RECORDS SUPPLIED Block Start

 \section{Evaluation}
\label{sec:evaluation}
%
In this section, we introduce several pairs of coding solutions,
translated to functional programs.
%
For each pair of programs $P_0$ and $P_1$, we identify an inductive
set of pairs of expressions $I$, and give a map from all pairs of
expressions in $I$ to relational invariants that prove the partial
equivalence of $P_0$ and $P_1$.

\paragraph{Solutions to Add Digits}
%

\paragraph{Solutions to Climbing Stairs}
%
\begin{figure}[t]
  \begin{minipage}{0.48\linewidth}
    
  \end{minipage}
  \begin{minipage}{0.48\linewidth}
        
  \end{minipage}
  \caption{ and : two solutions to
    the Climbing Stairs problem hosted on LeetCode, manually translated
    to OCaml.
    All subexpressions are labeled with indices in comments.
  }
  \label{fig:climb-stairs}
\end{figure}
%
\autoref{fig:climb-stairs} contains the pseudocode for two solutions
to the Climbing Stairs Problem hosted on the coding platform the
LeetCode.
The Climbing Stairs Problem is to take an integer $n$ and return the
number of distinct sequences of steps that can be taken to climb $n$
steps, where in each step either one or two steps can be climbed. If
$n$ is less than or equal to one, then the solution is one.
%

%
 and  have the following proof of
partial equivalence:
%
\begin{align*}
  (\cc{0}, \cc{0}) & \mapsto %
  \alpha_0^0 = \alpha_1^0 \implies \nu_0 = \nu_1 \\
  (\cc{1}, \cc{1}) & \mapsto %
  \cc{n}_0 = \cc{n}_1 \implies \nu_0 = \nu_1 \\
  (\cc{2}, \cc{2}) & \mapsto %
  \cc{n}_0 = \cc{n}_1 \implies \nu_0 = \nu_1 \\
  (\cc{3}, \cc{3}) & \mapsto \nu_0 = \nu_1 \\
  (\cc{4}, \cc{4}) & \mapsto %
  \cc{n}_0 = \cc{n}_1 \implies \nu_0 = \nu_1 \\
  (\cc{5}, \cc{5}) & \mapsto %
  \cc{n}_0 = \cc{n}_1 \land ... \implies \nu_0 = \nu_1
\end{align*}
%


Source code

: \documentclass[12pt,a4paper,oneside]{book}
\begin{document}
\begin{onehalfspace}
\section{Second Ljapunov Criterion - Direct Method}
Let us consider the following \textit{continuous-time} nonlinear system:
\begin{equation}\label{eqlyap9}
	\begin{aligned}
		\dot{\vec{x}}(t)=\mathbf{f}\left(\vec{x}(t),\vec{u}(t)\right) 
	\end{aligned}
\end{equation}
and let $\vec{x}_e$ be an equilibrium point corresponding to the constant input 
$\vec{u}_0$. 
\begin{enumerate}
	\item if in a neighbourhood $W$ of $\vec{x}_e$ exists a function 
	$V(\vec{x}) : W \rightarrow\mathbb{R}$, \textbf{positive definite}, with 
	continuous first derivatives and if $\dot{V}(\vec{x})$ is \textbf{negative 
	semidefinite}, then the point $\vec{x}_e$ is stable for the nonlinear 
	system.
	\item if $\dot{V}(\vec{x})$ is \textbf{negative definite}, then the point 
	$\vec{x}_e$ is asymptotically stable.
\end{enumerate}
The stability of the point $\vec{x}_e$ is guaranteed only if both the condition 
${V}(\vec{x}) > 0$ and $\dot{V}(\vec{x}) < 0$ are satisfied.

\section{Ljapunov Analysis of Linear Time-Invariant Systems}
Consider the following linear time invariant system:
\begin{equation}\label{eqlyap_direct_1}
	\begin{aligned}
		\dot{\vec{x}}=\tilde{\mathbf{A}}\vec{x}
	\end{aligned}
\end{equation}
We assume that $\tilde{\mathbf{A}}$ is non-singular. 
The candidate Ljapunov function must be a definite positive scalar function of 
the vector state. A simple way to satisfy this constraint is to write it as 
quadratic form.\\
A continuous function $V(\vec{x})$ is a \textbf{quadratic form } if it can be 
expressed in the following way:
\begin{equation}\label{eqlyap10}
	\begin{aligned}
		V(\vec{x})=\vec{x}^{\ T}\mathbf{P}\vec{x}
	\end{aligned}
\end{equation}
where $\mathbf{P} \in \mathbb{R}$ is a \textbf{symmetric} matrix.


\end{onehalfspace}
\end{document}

RECORDS SUPPLIED Block End

Return every line of the records in which the word "mapsto" is found.

» TASK SOLUTION
  (\cc{0}, \cc{0}) & \mapsto %
  (\cc{1}, \cc{1}) & \mapsto %
  (\cc{2}, \cc{2}) & \mapsto %
  (\cc{3}, \cc{3}) & \mapsto \nu_0 = \nu_1 \\
  (\cc{4}, \cc{4}) & \mapsto %
  (\cc{5}, \cc{5}) & \mapsto %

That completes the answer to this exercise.